DIRECTIONS FOR THIS TASK
Go over the records and copy every line with the string "Chrome".

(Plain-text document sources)
--------------------
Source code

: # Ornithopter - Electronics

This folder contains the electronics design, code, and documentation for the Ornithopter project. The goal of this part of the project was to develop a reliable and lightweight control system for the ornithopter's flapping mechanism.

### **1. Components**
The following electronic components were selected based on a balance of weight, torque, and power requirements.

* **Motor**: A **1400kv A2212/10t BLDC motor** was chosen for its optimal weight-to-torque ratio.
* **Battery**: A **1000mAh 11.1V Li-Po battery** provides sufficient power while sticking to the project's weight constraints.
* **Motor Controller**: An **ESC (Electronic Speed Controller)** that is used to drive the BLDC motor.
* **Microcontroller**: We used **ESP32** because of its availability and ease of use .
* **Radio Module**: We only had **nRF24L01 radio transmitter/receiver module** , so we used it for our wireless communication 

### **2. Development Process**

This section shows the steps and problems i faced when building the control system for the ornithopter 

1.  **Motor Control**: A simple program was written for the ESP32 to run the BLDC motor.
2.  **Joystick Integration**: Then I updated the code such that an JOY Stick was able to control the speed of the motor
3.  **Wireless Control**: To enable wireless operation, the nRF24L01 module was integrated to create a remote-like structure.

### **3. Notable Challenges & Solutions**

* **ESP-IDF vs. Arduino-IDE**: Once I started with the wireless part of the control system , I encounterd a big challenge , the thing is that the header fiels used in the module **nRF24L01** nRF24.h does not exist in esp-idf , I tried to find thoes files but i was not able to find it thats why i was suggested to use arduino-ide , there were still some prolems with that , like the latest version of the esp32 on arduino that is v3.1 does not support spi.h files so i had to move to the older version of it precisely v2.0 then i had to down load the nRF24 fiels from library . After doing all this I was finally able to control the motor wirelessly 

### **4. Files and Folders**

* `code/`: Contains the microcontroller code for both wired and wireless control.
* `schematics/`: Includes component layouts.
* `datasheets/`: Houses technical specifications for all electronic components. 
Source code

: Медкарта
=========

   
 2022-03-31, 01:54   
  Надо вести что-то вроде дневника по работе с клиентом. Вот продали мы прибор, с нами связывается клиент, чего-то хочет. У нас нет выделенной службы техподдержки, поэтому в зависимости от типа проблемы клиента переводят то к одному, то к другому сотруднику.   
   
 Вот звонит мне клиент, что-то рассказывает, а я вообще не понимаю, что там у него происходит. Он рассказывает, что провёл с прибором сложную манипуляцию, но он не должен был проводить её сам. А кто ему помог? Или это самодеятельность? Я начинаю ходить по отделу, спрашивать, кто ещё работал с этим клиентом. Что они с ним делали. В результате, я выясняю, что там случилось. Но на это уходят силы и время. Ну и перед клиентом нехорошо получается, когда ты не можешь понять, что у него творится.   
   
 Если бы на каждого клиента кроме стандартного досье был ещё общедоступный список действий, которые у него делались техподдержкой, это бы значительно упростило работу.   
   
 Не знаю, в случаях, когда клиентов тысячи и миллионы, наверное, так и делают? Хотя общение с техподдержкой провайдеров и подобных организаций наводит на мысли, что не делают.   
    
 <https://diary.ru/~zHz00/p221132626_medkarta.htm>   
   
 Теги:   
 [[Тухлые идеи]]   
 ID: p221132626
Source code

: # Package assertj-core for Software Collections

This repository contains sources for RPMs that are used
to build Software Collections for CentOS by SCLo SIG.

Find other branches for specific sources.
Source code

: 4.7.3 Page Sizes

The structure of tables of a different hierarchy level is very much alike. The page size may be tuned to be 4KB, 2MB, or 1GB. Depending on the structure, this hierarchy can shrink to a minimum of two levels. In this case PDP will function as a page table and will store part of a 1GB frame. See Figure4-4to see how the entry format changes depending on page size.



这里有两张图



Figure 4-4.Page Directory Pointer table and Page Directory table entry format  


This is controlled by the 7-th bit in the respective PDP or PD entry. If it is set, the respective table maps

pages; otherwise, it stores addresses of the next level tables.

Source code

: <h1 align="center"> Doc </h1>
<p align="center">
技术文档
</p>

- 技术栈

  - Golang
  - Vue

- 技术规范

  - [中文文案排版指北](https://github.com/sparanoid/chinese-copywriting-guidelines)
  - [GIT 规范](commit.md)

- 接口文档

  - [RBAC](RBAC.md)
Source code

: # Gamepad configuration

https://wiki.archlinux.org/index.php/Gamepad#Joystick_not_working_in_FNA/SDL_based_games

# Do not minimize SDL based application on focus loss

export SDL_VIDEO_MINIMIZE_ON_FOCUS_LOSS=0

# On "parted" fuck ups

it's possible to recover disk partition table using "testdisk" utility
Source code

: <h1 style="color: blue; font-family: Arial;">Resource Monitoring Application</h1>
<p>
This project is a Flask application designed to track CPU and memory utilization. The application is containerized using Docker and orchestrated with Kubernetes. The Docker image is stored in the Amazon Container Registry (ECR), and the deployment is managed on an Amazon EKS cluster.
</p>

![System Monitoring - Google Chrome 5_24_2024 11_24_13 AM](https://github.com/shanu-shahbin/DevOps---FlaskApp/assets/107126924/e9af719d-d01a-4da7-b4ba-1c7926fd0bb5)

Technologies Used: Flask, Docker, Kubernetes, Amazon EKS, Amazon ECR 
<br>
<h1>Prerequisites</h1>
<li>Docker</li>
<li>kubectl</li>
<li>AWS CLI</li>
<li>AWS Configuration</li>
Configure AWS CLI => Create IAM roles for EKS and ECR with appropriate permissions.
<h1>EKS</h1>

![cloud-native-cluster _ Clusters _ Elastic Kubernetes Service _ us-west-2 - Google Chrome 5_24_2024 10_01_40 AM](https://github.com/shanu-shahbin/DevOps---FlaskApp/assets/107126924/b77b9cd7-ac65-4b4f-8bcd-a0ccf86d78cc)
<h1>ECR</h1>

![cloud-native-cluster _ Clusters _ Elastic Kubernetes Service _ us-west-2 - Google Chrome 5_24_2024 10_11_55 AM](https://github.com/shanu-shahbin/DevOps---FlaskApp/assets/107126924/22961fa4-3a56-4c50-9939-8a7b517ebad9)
--------------------
TASK RESPONSE
![System Monitoring - Google Chrome 5_24_2024 11_24_13 AM](https://github.com/shanu-shahbin/DevOps---FlaskApp/assets/107126924/e9af719d-d01a-4da7-b4ba-1c7926fd0bb5)
![cloud-native-cluster _ Clusters _ Elastic Kubernetes Service _ us-west-2 - Google Chrome 5_24_2024 10_01_40 AM](https://github.com/shanu-shahbin/DevOps---FlaskApp/assets/107126924/b77b9cd7-ac65-4b4f-8bcd-a0ccf86d78cc)
![cloud-native-cluster _ Clusters _ Elastic Kubernetes Service _ us-west-2 - Google Chrome 5_24_2024 10_11_55 AM](https://github.com/shanu-shahbin/DevOps---FlaskApp/assets/107126924/22961fa4-3a56-4c50-9939-8a7b517ebad9)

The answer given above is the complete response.